La Sherbrookoise de 29 ans souhaite que les victimes soient représentées par leur propre avocat lorsqu'elles décident de prendre leur courage à deux mains et de dénoncer leur agresseur.

Elle vient de lancer une pétition sur Internet pour la défense des droits des victimes d'actes criminels qu'elle veut déposer aux députés de Sherbrooke Luc Fortin et de Richmond Karine Vallières.

«Les victimes n'ont pas assez de pouvoir. Je voudrais qu'une loi vienne mieux les reconnaître. Si un criminel peut se référer à son avocat, pourquoi ce ne serait pas le cas pour les victimes? Le procureur de la couronne représente la société, pas les victimes. J'aurais voulu avoir le choix de l'avocat qui parle en mon nom au tribunal», explique Roxane Trépanier-De La Bruyère.

Dans son cas, l'agresseur c'est Michaël Asselin, le père de son garçon, qui vient d'être condamné à 35 mois de prison à Thetford Mines pour l'avoir braquée, elle et ses enfants, avec une arme à feu prohibée, chargée. Asselin avait aussi été reconnu coupable de menaces de mort sur ses enfants et de possession d'arme prohibée avec des munitions.

«Avant de commettre le pire avec mes enfants, j'ai choisi de le quitter. J'avais entrepris des démarches pour partir sans qu'il le sache. J'ai choisi de le narguer, mais la situation a mal viré. C'est en revenant chez moi pour prendre un sac que les événements se sont déroulés. J'étais paniquée et complètement démunie lorsqu'il nous a braqués avec une arme. Ma fille est encore traumatisée par les événements», indique Roxane Trépanier-De La Bruyère.

«Parler des événements où tu t'es fait violer ou battre est quelque chose de très intime.»


Cette victime d'acte criminel garde un goût amer des procédures judiciaires.

«J'ai reçu des menaces de la famille de Michaël au cours des procédures judiciaires. Même s'il avait des conditions qui lui interdisaient de le faire, il continuait à communiquer avec moi. Je n'avais personne à qui me référer. Il a eu onze bris de conditions, mais ça aurait pu être le triple. Je n'étais pas prise au sérieux à travers le processus judiciaire. Je veux que les victimes soient mieux reconnues», souhaite Roxane Trépanier-De La Bruyère.

Victime à de multiples reprises de violence conjugale, Roxane Trépanier-De La Bruyère veut servir d'exemple à d'autres femmes victimes comme elle.

«Parler des événements où tu t'es fait violer ou battre est quelque chose de très intime. Pourquoi les victimes ne pourraient pas être représentées par une personne en qui elles ont confiance? Un criminel passe des heures à préparer sa cause avec son avocat, pourquoi la victime n'aurait pas le même traitement? » demande Roxane Trépanier-De La Bruyère.

Le sénateur Pierre-Hugues Boisvenu a signé la pétition de cette victime d'actes criminels et pourrait porter cette idée de la représentation par un avocat des victimes auprès du ministre de la Justice du Canada.

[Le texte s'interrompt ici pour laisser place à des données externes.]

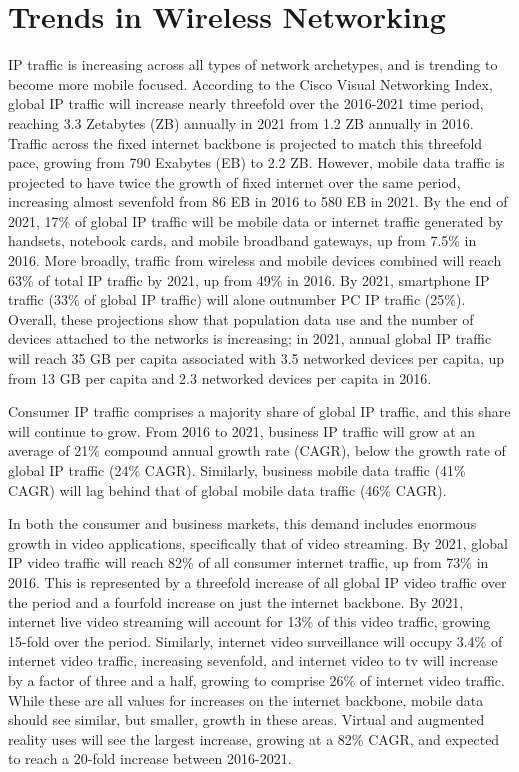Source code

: \documentclass[12pt,dvipsnames]{report}
\begin{document}
\section{Trends in Wireless Networking} \label{sec:netreview}

IP traffic is increasing across all types of network archetypes, and is trending to become more mobile focused.  According to the Cisco Visual Networking Index, global IP traffic will increase nearly threefold over the 2016-2021 time period, reaching 3.3 Zetabytes (ZB) annually in 2021 from 1.2 ZB annually in 2016.  Traffic across the fixed internet backbone is projected to match this threefold pace, growing from 790 Exabytes (EB) to 2.2 ZB.  However, mobile data traffic is projected to have twice the growth of fixed internet over the same period, increasing almost sevenfold from 86 EB in 2016 to 580 EB in 2021.  By the end of 2021, 17\% of global IP traffic will be mobile data or internet traffic generated by handsets, notebook cards, and mobile broadband gateways, up from 7.5\% in 2016.  More broadly, traffic from wireless and mobile devices combined will reach 63\% of total IP traffic by 2021, up from 49\% in 2016.  By 2021, smartphone IP traffic (33\% of global IP traffic) will alone outnumber PC IP traffic (25\%).  Overall, these projections show that population data use and the number of devices attached to the networks is increasing; in 2021, annual global IP traffic will reach 35 GB per capita associated with 3.5 networked devices per capita, up from 13 GB per capita and 2.3 networked devices per capita in 2016.~\cite{ciscoVNI2017}

Consumer IP traffic comprises a majority share of global IP traffic, and this share will continue to grow.  From 2016 to 2021, business IP traffic will grow at an average of 21\% compound annual growth rate (CAGR), below the growth rate of global IP traffic (24\% CAGR).  Similarly, business mobile data traffic (41\% CAGR) will lag behind that of global mobile data traffic (46\% CAGR).~\cite{ciscoVNI2017}

In both the consumer and business markets, this demand includes enormous growth in video applications, specifically that of video streaming.  By 2021, global IP video traffic will reach 82\% of all consumer internet traffic, up from 73\% in 2016.  This is represented by a threefold increase of all global IP video traffic over the period and a fourfold increase on just the internet backbone.  By 2021, internet live video streaming will account for 13\% of this video traffic, growing 15-fold over the period.  Similarly, internet video surveillance will occupy 3.4\% of internet video traffic, increasing sevenfold, and internet video to tv will increase by a factor of three and a half, growing to comprise 26\% of internet video traffic.  While these are all values for increases on the internet backbone, mobile data should see similar, but smaller, growth in these areas.  Virtual and augmented reality uses will see the largest increase, growing at a 82\% CAGR, and expected to reach a 20-fold increase between 2016-2021.~\cite{ciscoVNI2017}
\end{document}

«La représentation par un avocat de l'aide juridique lors du processus judiciaire est le souhait de plusieurs victimes d'actes criminels. Si seulement dix pour cent des agressions sexuelles sont dénoncées, une victime sur deux abandonne le processus par manque de soutien. Les victimes ont le droit à la participation et à la protection, mais cet aspect de la représentation judiciaire n'est pas inscrit dans la Charte du droit des victimes. Quelques provinces offrent aux victimes d'être représentées, mais ce n'est pas le cas au Québec. Si les criminels ont le droit d'avoir un avocat, les victimes devraient être traitées de façon égale particulièrement dans les cas de violence conjugale ou d'agression sexuelle», estime le sénateur Pierre-Hugues Boisvenu.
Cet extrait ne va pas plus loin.